Is there a single currency in Asia’s near future? Tharman Shanmugaratnam, Singapore’s Minister for Education and Second Minister for Finance, weighed the prospects for Asian monetary integration in the September 17 Per Jacobsson Foundation lecture and concluded that continuing evolution toward managed floats with inflation targeting, rather than pursuit of the European model, is likely to hold the answer for Asia.
Shanmugaratnam first took stock of trade and financial integration in the region, where intraregional trade already constitutes 50 percent of total trade. And, unlike in Europe, trade integration in Asia has been a bottom-up, supply-driven process linked to the region’s (and, more specifically, China’s) integration with the world economy. Ten years from now—given increased foreign direct investment within Asia, a growing middle class, and development of free trade associations—60 percent of Asian trade will likely be intraregional.
Financial market integration, however, has lagged. Asian financial markets outside Tokyo are small and ill equipped, especially bond markets, and equity markets are less liquid than those in developed markets, causing Asians to look elsewhere to invest. But Shanmugaratnam expressed optimism that several complementary financial hubs may emerge as the region benefits from an easing of capital controls, more flexible exchange rates, and harmonized regulations and improved infrastructure for cross-border trading, clearing, and settlement systems.
Alternatives to the European model
Could a common currency or pegging to a common basket foster intraregional trade, investment, and financial flows? In Shanmugaratnam’s view, the European model, which started with trade and moved on to monetary integration, is not appropriate for Asia. He stressed that “Asia’s strength is its diversity.” The continent is diverse in income and economic structures, he said, and “this diversity is what makes intraregional trade so attractive, such a compelling economic proposition. It is also what helps the diversification of financial portfolios across Asia—but it is the same diversity that militates against monetary integration, that raises the costs of monetary integration and the risks of destabilization arising from monetary integration.”
Shanmugaratnam noted that two alternatives that had been proposed each had drawbacks. Asian countries could manage their currencies against a common currency basket, but the transition to this system would be challenging because the loss of independent monetary policy among the diverse economies of the region would likely be destabilizing and because there is no political commitment to union, as there was in Europe. The stresses would risk not only destabilizing monetary integration but also eroding confidence in Asian trade and finance.
The second possibility was a parallel currency— an Asian currency unit (ACU)—that could promote a regional capital market in Asia but not represent monetary integration. It would, however, be a slow process for an ACU to be accepted in the market.
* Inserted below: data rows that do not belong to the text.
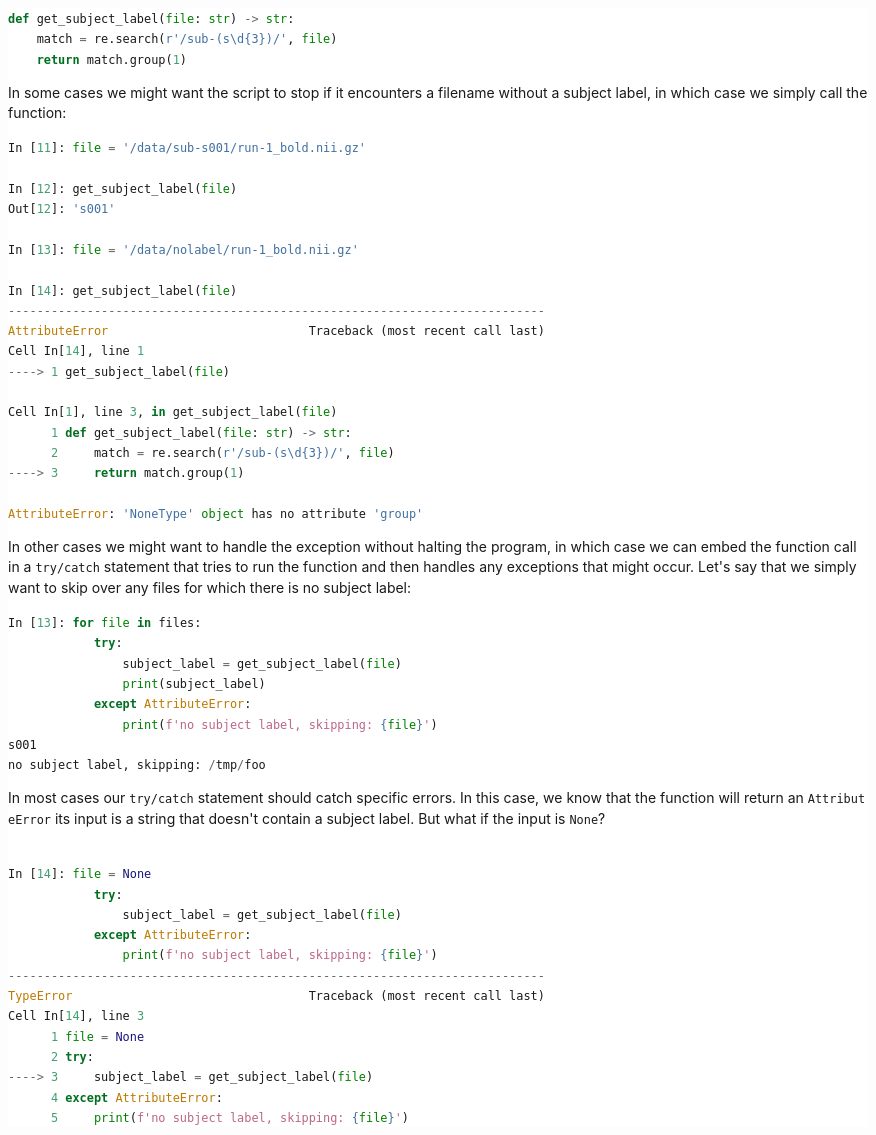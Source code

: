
 ```python
def get_subject_label(file: str) -> str:
    match = re.search(r'/sub-(s\d{3})/', file)
    return match.group(1)
```

In some cases we might want the script to stop if it encounters a filename without a subject label, in which case we simply call the function:

```python
In [11]: file = '/data/sub-s001/run-1_bold.nii.gz'

In [12]: get_subject_label(file)
Out[12]: 's001'

In [13]: file = '/data/nolabel/run-1_bold.nii.gz'

In [14]: get_subject_label(file)
---------------------------------------------------------------------------
AttributeError                            Traceback (most recent call last)
Cell In[14], line 1
----> 1 get_subject_label(file)

Cell In[1], line 3, in get_subject_label(file)
      1 def get_subject_label(file: str) -> str:
      2     match = re.search(r'/sub-(s\d{3})/', file)
----> 3     return match.group(1)

AttributeError: 'NoneType' object has no attribute 'group'
```

In other cases we might want to handle the exception without halting the program, in which case we can embed the function call in a `try/catch` statement that tries to run the function and then handles any exceptions that might occur.  Let's say that we simply want to skip over any files for which there is no subject label:

```python
In [13]: for file in files:
            try:
                subject_label = get_subject_label(file)
                print(subject_label)
            except AttributeError:
                print(f'no subject label, skipping: {file}')
s001
no subject label, skipping: /tmp/foo

```

In most cases our `try/catch` statement should catch specific errors.  In this case, we know that the function will return an `AttributeError` its input is a string that doesn't contain a subject label. But what if the input is `None`?  

```python

In [14]: file = None
            try:
                subject_label = get_subject_label(file)
            except AttributeError:
                print(f'no subject label, skipping: {file}')
---------------------------------------------------------------------------
TypeError                                 Traceback (most recent call last)
Cell In[14], line 3
      1 file = None
      2 try:
----> 3     subject_label = get_subject_label(file)
      4 except AttributeError:
      5     print(f'no subject label, skipping: {file}')

```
Shanmugaratnam believed the solution lay in a continuation of the evolution already under way: “a shift toward managed floats as the dominant regime in Asia,” together with a movement toward low and stable inflation as the clear objective of monetary policy. This de facto move toward monetary policy coordination “is not a bad way to go,” he observed. It preserves flexibility when required; allows effective exchange rates to diverge over time, reflecting countries’ different rates of productive growth; and retains national ownership of policies and the agenda for change—which is essential for such change to occur.